Built for strategy, not hero-ball
Opened in 2000 and designed by Brian Curley and Lee Schmidt, Siena is often described as scenic first, but that undersells the routing. The design asks for controlled trajectory and disciplined positioning across all 18 holes. According to the club’s official course materials and scorecard pages, the layout combines a championship-length backbone with multiple tee options, which is exactly why mixed-ability groups tend to play well here without feeling like they are on different golf courses.
Where many desert courses in the valley reward length above all else, Siena is more nuanced. Landing zones are visible but not always generous. Angles into greens matter, especially when pins are tucked behind shaping bunkers or near water edges. Shot values are clear, but they are rarely simple. If you like the feeling of solving holes rather than overpowering them, Siena tends to age very well in your memory.
Source references: Siena Golf Club official site, official scorecard, and broader destination context from LVCVA.
Four holes that define the round
Hole 5, Par 3, 159 yards (Gold): This is the postcard and the gut-check. Water wraps the target on three sides, the putting surface has contour, and any indecision on the tee is punished. In still air it looks inviting. In wind, it is exacting.
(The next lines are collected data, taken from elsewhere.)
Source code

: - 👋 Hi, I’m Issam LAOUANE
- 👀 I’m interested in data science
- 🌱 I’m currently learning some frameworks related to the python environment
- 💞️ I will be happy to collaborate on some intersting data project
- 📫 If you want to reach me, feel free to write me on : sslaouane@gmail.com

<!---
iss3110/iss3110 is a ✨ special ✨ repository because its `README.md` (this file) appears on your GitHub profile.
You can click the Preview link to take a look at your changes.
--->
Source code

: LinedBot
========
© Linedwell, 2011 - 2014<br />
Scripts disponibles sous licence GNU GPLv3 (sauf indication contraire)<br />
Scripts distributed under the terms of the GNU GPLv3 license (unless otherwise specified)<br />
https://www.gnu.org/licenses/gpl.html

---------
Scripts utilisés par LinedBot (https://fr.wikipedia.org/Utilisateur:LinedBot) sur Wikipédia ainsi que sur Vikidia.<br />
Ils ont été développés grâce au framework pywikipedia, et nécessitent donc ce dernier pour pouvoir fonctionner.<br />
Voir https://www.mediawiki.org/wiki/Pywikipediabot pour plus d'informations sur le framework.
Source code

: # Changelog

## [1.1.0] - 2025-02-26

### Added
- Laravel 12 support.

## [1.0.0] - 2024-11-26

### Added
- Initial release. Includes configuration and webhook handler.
Hole 9, Par 4, 420 yards (Gold): A demanding front-nine closer with water tracking the left edge toward the green and deep bunkering to the right. The hole asks you to commit to a shape off the tee, then control spin and launch into the approach. It is the kind of par 4 where bogey feels like a small mistake and par feels earned.
Hole 13, Par 4, 414 yards (Gold): A tactical mid-round pivot point. The preferred line favors a shaped tee shot and rewards placement over distance, with bunkers reachable enough to influence club selection. It is a classic strategy hole disguised as a straightforward number.
Hole 18, Par 4, 400 yards (Gold): The closer is pure decision architecture. Position left off the tee and the green opens. Drift right and the lake tight to the putting surface narrows the margin instantly. It is a strong finishing question for matches, member games, and corporate rounds alike.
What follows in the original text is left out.